Data listing below:

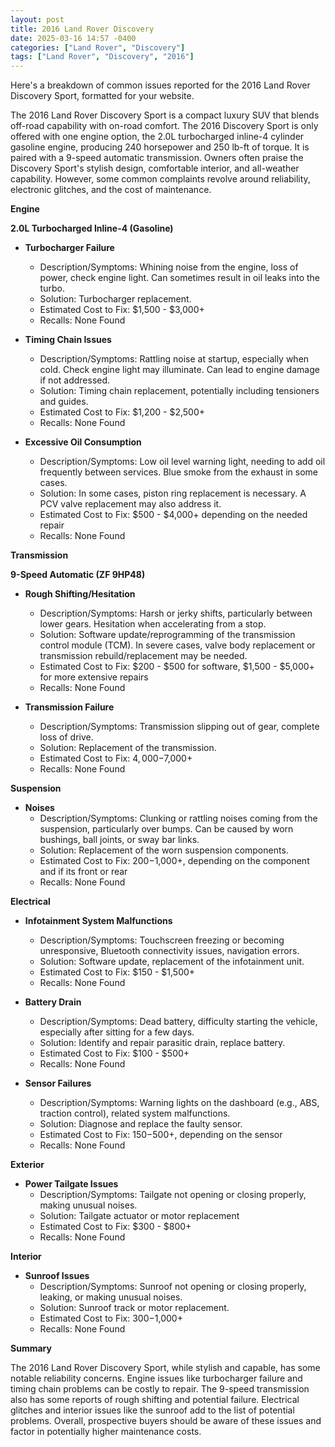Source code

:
 ```yaml
---
layout: post
title: 2016 Land Rover Discovery
date: 2025-03-16 14:57 -0400
categories: ["Land Rover", "Discovery"]
tags: ["Land Rover", "Discovery", "2016"]
---
```

Here's a breakdown of common issues reported for the 2016 Land Rover Discovery Sport, formatted for your website.

The 2016 Land Rover Discovery Sport is a compact luxury SUV that blends off-road capability with on-road comfort. The 2016 Discovery Sport is only offered with one engine option, the 2.0L turbocharged inline-4 cylinder gasoline engine, producing 240 horsepower and 250 lb-ft of torque. It is paired with a 9-speed automatic transmission. Owners often praise the Discovery Sport's stylish design, comfortable interior, and all-weather capability. However, some common complaints revolve around reliability, electronic glitches, and the cost of maintenance.

**Engine**

**2.0L Turbocharged Inline-4 (Gasoline)**

*   **Turbocharger Failure**
    *   Description/Symptoms: Whining noise from the engine, loss of power, check engine light. Can sometimes result in oil leaks into the turbo.
    *   Solution: Turbocharger replacement.
    *   Estimated Cost to Fix: $1,500 - $3,000+
    *   Recalls: None Found

*   **Timing Chain Issues**
    *   Description/Symptoms: Rattling noise at startup, especially when cold. Check engine light may illuminate. Can lead to engine damage if not addressed.
    *   Solution: Timing chain replacement, potentially including tensioners and guides.
    *   Estimated Cost to Fix: $1,200 - $2,500+
    *   Recalls: None Found

*   **Excessive Oil Consumption**
    *   Description/Symptoms: Low oil level warning light, needing to add oil frequently between services. Blue smoke from the exhaust in some cases.
    *   Solution: In some cases, piston ring replacement is necessary. A PCV valve replacement may also address it.
    *   Estimated Cost to Fix: $500 - $4,000+ depending on the needed repair
    *   Recalls: None Found

**Transmission**

**9-Speed Automatic (ZF 9HP48)**

*   **Rough Shifting/Hesitation**
    *   Description/Symptoms: Harsh or jerky shifts, particularly between lower gears. Hesitation when accelerating from a stop.
    *   Solution: Software update/reprogramming of the transmission control module (TCM). In severe cases, valve body replacement or transmission rebuild/replacement may be needed.
    *   Estimated Cost to Fix: $200 - $500 for software, $1,500 - $5,000+ for more extensive repairs
    *   Recalls: None Found

*   **Transmission Failure**
    *   Description/Symptoms: Transmission slipping out of gear, complete loss of drive.
    *   Solution: Replacement of the transmission.
    *   Estimated Cost to Fix: $4,000-$7,000+
    *   Recalls: None Found

**Suspension**

*   **Noises**
    *   Description/Symptoms: Clunking or rattling noises coming from the suspension, particularly over bumps. Can be caused by worn bushings, ball joints, or sway bar links.
    *   Solution: Replacement of the worn suspension components.
    *   Estimated Cost to Fix: $200-$1,000+, depending on the component and if its front or rear
    *   Recalls: None Found

**Electrical**

*   **Infotainment System Malfunctions**
    *   Description/Symptoms: Touchscreen freezing or becoming unresponsive, Bluetooth connectivity issues, navigation errors.
    *   Solution: Software update, replacement of the infotainment unit.
    *   Estimated Cost to Fix: $150 - $1,500+
    *   Recalls: None Found

*   **Battery Drain**
    *   Description/Symptoms: Dead battery, difficulty starting the vehicle, especially after sitting for a few days.
    *   Solution: Identify and repair parasitic drain, replace battery.
    *   Estimated Cost to Fix: $100 - $500+
    *   Recalls: None Found

*   **Sensor Failures**
    *   Description/Symptoms: Warning lights on the dashboard (e.g., ABS, traction control), related system malfunctions.
    *   Solution: Diagnose and replace the faulty sensor.
    *   Estimated Cost to Fix: $150-$500+, depending on the sensor
    *   Recalls: None Found

**Exterior**

*   **Power Tailgate Issues**
    *   Description/Symptoms: Tailgate not opening or closing properly, making unusual noises.
    *   Solution: Tailgate actuator or motor replacement
    *   Estimated Cost to Fix: $300 - $800+
    *   Recalls: None Found

**Interior**

*   **Sunroof Issues**
    *   Description/Symptoms: Sunroof not opening or closing properly, leaking, or making unusual noises.
    *   Solution: Sunroof track or motor replacement.
    *   Estimated Cost to Fix: $300-$1,000+
    *   Recalls: None Found

**Summary**

The 2016 Land Rover Discovery Sport, while stylish and capable, has some notable reliability concerns. Engine issues like turbocharger failure and timing chain problems can be costly to repair. The 9-speed transmission also has some reports of rough shifting and potential failure. Electrical glitches and interior issues like the sunroof add to the list of potential problems. Overall, prospective buyers should be aware of these issues and factor in potentially higher maintenance costs.

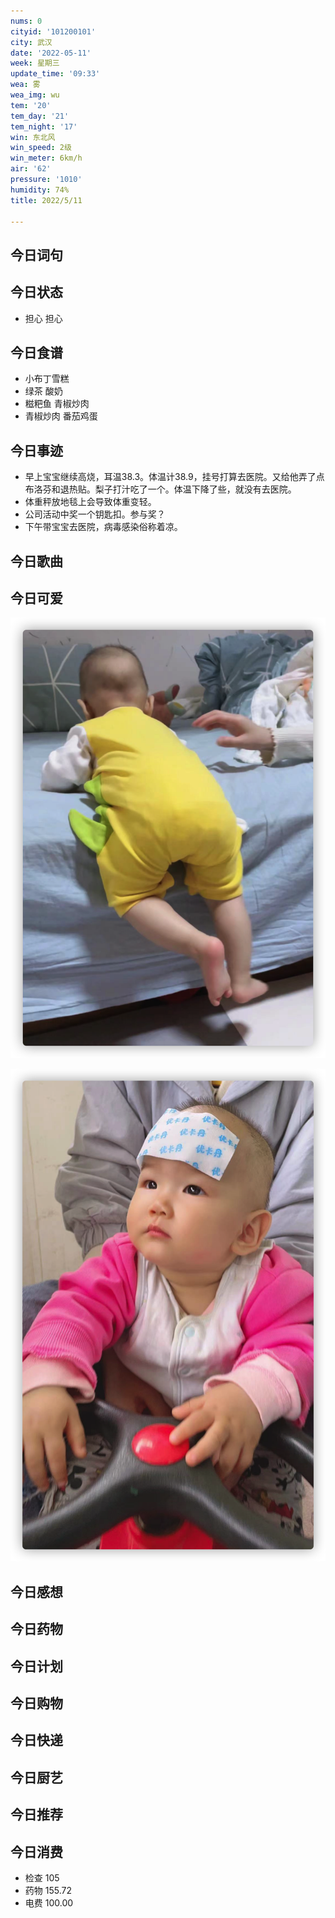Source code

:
 ```yaml
---
nums: 0
cityid: '101200101'
city: 武汉
date: '2022-05-11'
week: 星期三
update_time: '09:33'
wea: 雾
wea_img: wu
tem: '20'
tem_day: '21'
tem_night: '17'
win: 东北风
win_speed: 2级
win_meter: 6km/h
air: '62'
pressure: '1010'
humidity: 74%
title: 2022/5/11

---
```

## 今日词句

## 今日状态

- 担心 担心

## 今日食谱

- 小布丁雪糕
- 绿茶 酸奶
- 糍粑鱼 青椒炒肉
- 青椒炒肉 番茄鸡蛋

## 今日事迹

- 早上宝宝继续高烧，耳温38.3。体温计38.9，挂号打算去医院。又给他弄了点布洛芬和退热贴。梨子打汁吃了一个。体温下降了些，就没有去医院。
- 体重秤放地毯上会导致体重变轻。
- 公司活动中奖一个钥匙扣。参与奖？
- 下午带宝宝去医院，病毒感染俗称着凉。

## 今日歌曲

## 今日可爱

![妈妈教会宝宝下床了](./2022-05-11-09-45-55.png)

![退烧](./2022-05-11-09-46-42.png)

## 今日感想

## 今日药物

## 今日计划

## 今日购物

## 今日快递

## 今日厨艺

## 今日推荐

## 今日消费

- 检查 105
- 药物 155.72
- 电费 100.00
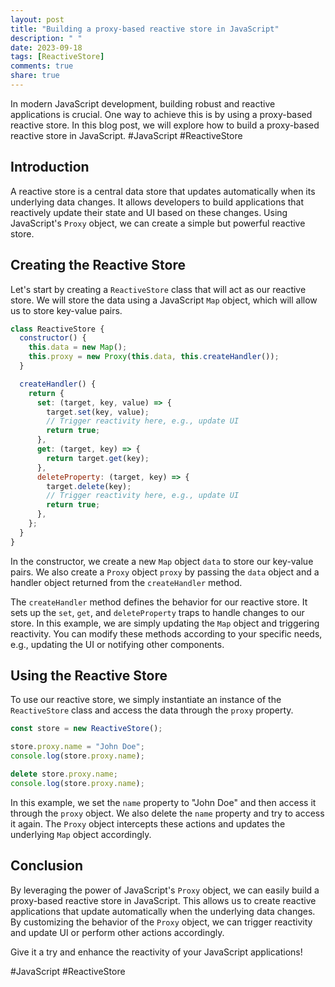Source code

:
 ```yaml
---
layout: post
title: "Building a proxy-based reactive store in JavaScript"
description: " "
date: 2023-09-18
tags: [ReactiveStore]
comments: true
share: true
---
```


In modern JavaScript development, building robust and reactive applications is crucial. One way to achieve this is by using a proxy-based reactive store. In this blog post, we will explore how to build a proxy-based reactive store in JavaScript. #JavaScript #ReactiveStore

## Introduction

A reactive store is a central data store that updates automatically when its underlying data changes. It allows developers to build applications that reactively update their state and UI based on these changes. Using JavaScript's `Proxy` object, we can create a simple but powerful reactive store.

## Creating the Reactive Store

Let's start by creating a `ReactiveStore` class that will act as our reactive store. We will store the data using a JavaScript `Map` object, which will allow us to store key-value pairs.

```javascript
class ReactiveStore {
  constructor() {
    this.data = new Map();
    this.proxy = new Proxy(this.data, this.createHandler());
  }

  createHandler() {
    return {
      set: (target, key, value) => {
        target.set(key, value);
        // Trigger reactivity here, e.g., update UI
        return true;
      },
      get: (target, key) => {
        return target.get(key);
      },
      deleteProperty: (target, key) => {
        target.delete(key);
        // Trigger reactivity here, e.g., update UI
        return true;
      },
    };
  }
}
```

In the constructor, we create a new `Map` object `data` to store our key-value pairs. We also create a `Proxy` object `proxy` by passing the `data` object and a handler object returned from the `createHandler` method.

The `createHandler` method defines the behavior for our reactive store. It sets up the `set`, `get`, and `deleteProperty` traps to handle changes to our store. In this example, we are simply updating the `Map` object and triggering reactivity. You can modify these methods according to your specific needs, e.g., updating the UI or notifying other components.

## Using the Reactive Store

To use our reactive store, we simply instantiate an instance of the `ReactiveStore` class and access the data through the `proxy` property.

```javascript
const store = new ReactiveStore();

store.proxy.name = "John Doe";
console.log(store.proxy.name);

delete store.proxy.name;
console.log(store.proxy.name);
```

In this example, we set the `name` property to "John Doe" and then access it through the `proxy` object. We also delete the `name` property and try to access it again. The `Proxy` object intercepts these actions and updates the underlying `Map` object accordingly.

## Conclusion

By leveraging the power of JavaScript's `Proxy` object, we can easily build a proxy-based reactive store in JavaScript. This allows us to create reactive applications that update automatically when the underlying data changes. By customizing the behavior of the `Proxy` object, we can trigger reactivity and update UI or perform other actions accordingly.

Give it a try and enhance the reactivity of your JavaScript applications!

#JavaScript #ReactiveStore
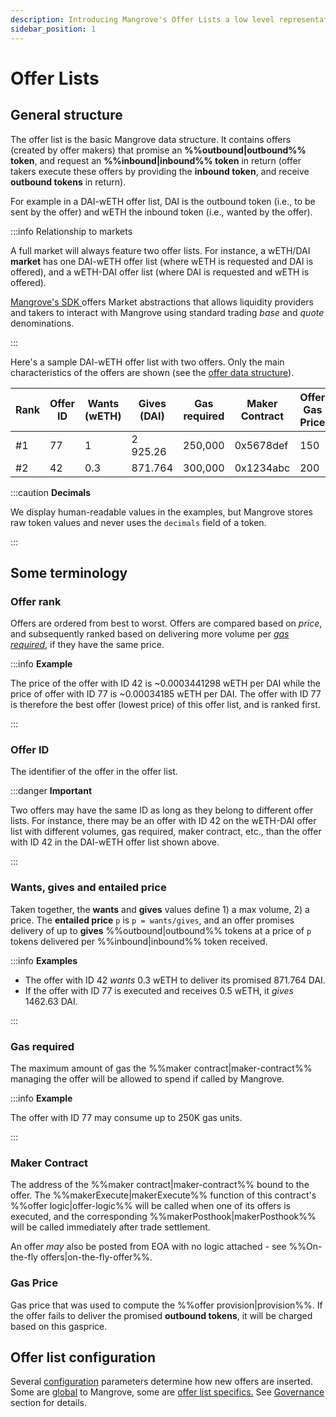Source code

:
 ```yaml
---
description: Introducing Mangrove's Offer Lists a low level representation of (half) an order book.
sidebar_position: 1
---
```


# Offer Lists

## General structure

The offer list is the basic Mangrove data structure. It contains offers (created by offer makers) that promise an **%%outbound|outbound%% token**, and request an **%%inbound|inbound%% token** in return (offer takers execute these offers by providing the **inbound token**, and receive **outbound tokens** in return).

For example in a DAI-wETH offer list, DAI is the outbound token (i.e., to be sent by the offer) and wETH the inbound token (i.e., wanted by the offer).

:::info Relationship to markets

A full market will always feature two offer lists. For instance, a wETH/DAI **market** has one DAI-wETH offer list (where wETH is requested and DAI is offered), and a wETH-DAI offer list (where DAI is requested and wETH is offered).

[Mangrove's SDK ](../../../SDK/README.md) offers Market abstractions that allows liquidity providers and takers to interact with Mangrove using standard trading _base_ and _quote_ denominations.

:::

Here's a sample DAI-wETH offer list with two offers. Only the main characteristics of the offers are shown (see the [offer data structure](reactive-offer/offer-data-structures.md#mgvlib-offer)).


| Rank | Offer ID | Wants (wETH) | Gives (DAI) | Gas required | Maker Contract | Offer Gas Price |
| ---- | -------- | ------------ | ----------- | ------------ | -------------- | --------------- |
| #1   | 77       | 1            | 2 925.26    | 250,000      | 0x5678def      | 150             |
| #2   | 42       | 0.3          | 871.764     | 300,000      | 0x1234abc      | 200             |

:::caution **Decimals**

We display human-readable values in the examples, but Mangrove stores raw token values and never uses the `decimals` field of a token.

:::

## Some terminology

### Offer rank

Offers are ordered from best to worst. Offers are compared based on _price_, and subsequently ranked based on delivering more volume per [_gas required_](#gas-required), if they have the same price.

:::info **Example**

The price of the offer with ID 42 is ~0.0003441298 wETH per DAI while the price of offer with ID 77 is ~0.00034185 wETH per DAI. The offer with ID 77 is therefore the best offer (lowest price) of this offer list, and is ranked first.

:::

### Offer ID

The identifier of the offer in the offer list.

:::danger **Important**

Two offers may have the same ID as long as they belong to different offer lists. For instance, there may be an offer with ID 42 on the wETH-DAI offer list with different volumes, gas required, maker contract, etc., than the offer with ID 42 in the DAI-wETH offer list shown above.

:::

### Wants, gives and entailed price

Taken together, the **wants** and **gives** values define 1) a max volume, 2) a price. The **entailed price** `p` is `p = wants/gives`, and an offer promises delivery of up to **gives** %%outbound|outbound%% tokens at a price of `p` tokens delivered per %%inbound|inbound%% token received.

:::info **Examples**

* The offer with ID 42 _wants_ 0.3 wETH to deliver its promised 871.764 DAI.
* If the offer with ID 77 is executed and receives 0.5 wETH, it _gives_ 1462.63 DAI.

:::

### Gas required

The maximum amount of gas the %%maker contract|maker-contract%% managing the offer will be allowed to spend if called by Mangrove.

:::info **Example**

The offer with ID 77 may consume up to 250K gas units.

:::

### Maker Contract

The address of the %%maker contract|maker-contract%% bound to the offer. The %%makerExecute|makerExecute%% function of this contract's %%offer logic|offer-logic%% will be called when one of its offers is executed, and the corresponding %%makerPosthook|makerPosthook%% will be called immediately after trade settlement.

An offer _may_ also be posted from EOA with no logic attached - see %%On-the-fly offers|on-the-fly-offer%%.

### Gas Price

Gas price that was used to compute the %%offer provision|provision%%. If the offer fails to deliver the promised **outbound tokens**, it will be charged based on this gasprice.

## Offer list configuration

Several [configuration](../governance-parameters/mangrove-configuration.md) parameters determine how new offers are inserted. Some are [global](../governance-parameters/global-variables.md) to Mangrove, some are [offer list specifics.](../governance-parameters/local-variables.md) See [Governance](../governance-parameters/README.md) section for details.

End of Data listing.

* _Goal of the exercise_
Search the entries for the string "automatically" and collect each line that has it.

* _Task solution_
A reactive store is a central data store that updates automatically when its underlying data changes. It allows developers to build applications that reactively update their state and UI based on these changes. Using JavaScript's `Proxy` object, we can create a simple but powerful reactive store.
By leveraging the power of JavaScript's `Proxy` object, we can easily build a proxy-based reactive store in JavaScript. This allows us to create reactive applications that update automatically when the underlying data changes. By customizing the behavior of the `Proxy` object, we can trigger reactivity and update UI or perform other actions accordingly.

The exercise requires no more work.